Si la solution la plus répandue au problème synoptique est de considérer que Évangile selon Marc a été utilisé comme source majeure par Matthieu et Luc, celle-ci n'est pas sans problèmes[13]. Pour pallier ceux-ci, certains exégètes allemands du Nouveau Testament, particulièrement Holtzmann[14], ont imaginé, dans la deuxième moitié du XIXe siècle, l'existence d'une état antérieur de Marc, l'Urmarkus, un « Marc primitif » supposé être une sorte de première édition, une ébauche ancienne et perdue de cet évangile[15]. Cette version, connue des auteurs de Matthieu et Luc, expliquerait alors certaines des différences par rapport à Marc que les deux autres synoptiques ont en commun[13]. Si la théorie a connu un certain succès, critiquée par Paul Wernle (en) dès la fin du XIXe siècle, elle n'est plus aujourd'hui que faiblement reflétée à travers l'hypothèse selon laquelle les premières versions de Marc pourraient avoir varié[15].
La démonstration se fonde sur cinq critères : la structure, la succession des péricopes, le contenu, le style et enfin le commentaire[16].
L’analyse de la structure révèle que Matthieu et Luc reprennent la narration de Marc tout en l’adaptant ; dès qu’ils s’en éloignent, ils s’écartent l’un de l’autre, par exemple lorsqu’ils abordent les Évangiles de l'enfance[16]. La succession des péricopes fait apparaître que Matthieu et Luc se détachent volontiers de l’ordre adopté par Marc, mais sans respecter un enchaînement commun indépendant de lui ; en d’autres termes, Marc leur sert de fil conducteur.
L’étude du contenu, quant à elle, permet d’appréhender la part déterminante du matériau marcien chez Matthieu et Luc[16]. Selon les chiffres indiqués par Daniel Marguerat, Matthieu (texte de 1 068 versets) utilise 523 versets de Marc sur 661 ; et Luc (texte de 1 149 versets), environ 364 sur 661. Seuls 26 versets restent propres à Marc. Au total, le texte marcien se retrouve presque intégralement dans les deux autres synoptiques, soit 635 versets sur 661[17]. Les 523 versets de Marc repris par Matthieu correspondent à près de 50 % du texte matthéen[18], et les 364 versets de Marc utilisés par Luc représentent 35 % du texte lucanien[19].
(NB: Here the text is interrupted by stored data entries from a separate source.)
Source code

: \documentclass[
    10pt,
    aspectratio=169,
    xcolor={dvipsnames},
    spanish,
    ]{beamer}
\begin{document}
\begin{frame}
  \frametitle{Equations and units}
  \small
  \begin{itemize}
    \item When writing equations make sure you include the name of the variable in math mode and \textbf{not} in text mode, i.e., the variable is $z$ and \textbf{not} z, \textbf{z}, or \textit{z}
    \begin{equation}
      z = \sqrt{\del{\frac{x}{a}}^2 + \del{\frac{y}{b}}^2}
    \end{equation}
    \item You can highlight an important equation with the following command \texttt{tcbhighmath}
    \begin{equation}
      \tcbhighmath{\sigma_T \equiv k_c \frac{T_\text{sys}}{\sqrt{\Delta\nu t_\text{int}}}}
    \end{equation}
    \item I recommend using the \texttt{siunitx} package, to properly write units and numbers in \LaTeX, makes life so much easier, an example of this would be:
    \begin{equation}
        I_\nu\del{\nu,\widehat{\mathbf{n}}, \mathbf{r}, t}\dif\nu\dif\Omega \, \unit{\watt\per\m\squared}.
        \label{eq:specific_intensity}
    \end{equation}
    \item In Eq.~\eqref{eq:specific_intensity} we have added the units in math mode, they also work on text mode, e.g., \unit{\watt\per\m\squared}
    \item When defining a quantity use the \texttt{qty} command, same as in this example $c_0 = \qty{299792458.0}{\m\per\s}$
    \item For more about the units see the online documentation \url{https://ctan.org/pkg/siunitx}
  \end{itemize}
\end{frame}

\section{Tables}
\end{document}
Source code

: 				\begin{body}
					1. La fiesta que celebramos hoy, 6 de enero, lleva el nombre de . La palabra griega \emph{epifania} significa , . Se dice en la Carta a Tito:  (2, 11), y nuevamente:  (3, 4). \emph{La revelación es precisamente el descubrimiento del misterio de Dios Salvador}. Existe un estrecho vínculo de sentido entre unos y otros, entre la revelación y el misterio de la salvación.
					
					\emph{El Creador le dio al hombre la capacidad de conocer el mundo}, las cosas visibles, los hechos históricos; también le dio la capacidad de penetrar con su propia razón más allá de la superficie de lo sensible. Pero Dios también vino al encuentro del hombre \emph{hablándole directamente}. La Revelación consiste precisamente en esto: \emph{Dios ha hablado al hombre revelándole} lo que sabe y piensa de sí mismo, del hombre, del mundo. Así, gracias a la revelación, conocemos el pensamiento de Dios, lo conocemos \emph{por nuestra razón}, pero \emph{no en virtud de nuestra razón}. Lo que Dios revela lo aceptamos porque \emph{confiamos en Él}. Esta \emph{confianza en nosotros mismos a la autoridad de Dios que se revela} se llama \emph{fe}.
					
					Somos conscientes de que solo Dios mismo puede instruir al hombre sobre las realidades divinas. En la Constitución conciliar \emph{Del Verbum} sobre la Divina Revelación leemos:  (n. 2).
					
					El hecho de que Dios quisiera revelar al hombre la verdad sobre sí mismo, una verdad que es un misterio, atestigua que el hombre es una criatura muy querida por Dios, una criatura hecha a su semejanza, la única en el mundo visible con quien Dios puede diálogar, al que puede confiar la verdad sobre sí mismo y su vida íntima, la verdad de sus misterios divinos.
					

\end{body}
Le style de Marc se caractérise par sa simplicité : il procède par juxtapositions (la parataxe), s’exprime au présent de narration, accumule les tournures sémitiques. À l’inverse, Matthieu emploie l’aoriste, Luc recourt à une syntaxe élaborée et le vocabulaire de ces deux auteurs est plus recherché, d’où il ressort qu’ils ont amélioré le niveau linguistique[16]. Enfin, le récit de Marc est développé par les deux autres évangélistes sous la forme de commentaires intégrés à leur texte : ils expliquent, ils explicitent, ils rectifient, tant sur le plan événementiel que dans une intention théologique[16].
Ces cinq séries d’observations plaident en faveur de l’antériorité de Marc. Elles se voient complétées par le fait que Matthieu et Luc présentent 235 versets communs qui ne se retrouvent pas chez Marc. Selon la théorie des deux sources, ce corpus de 235 versets, principalement constitué de paroles de Jésus (les logia), provient d'un second texte de référence : la Source Q[16].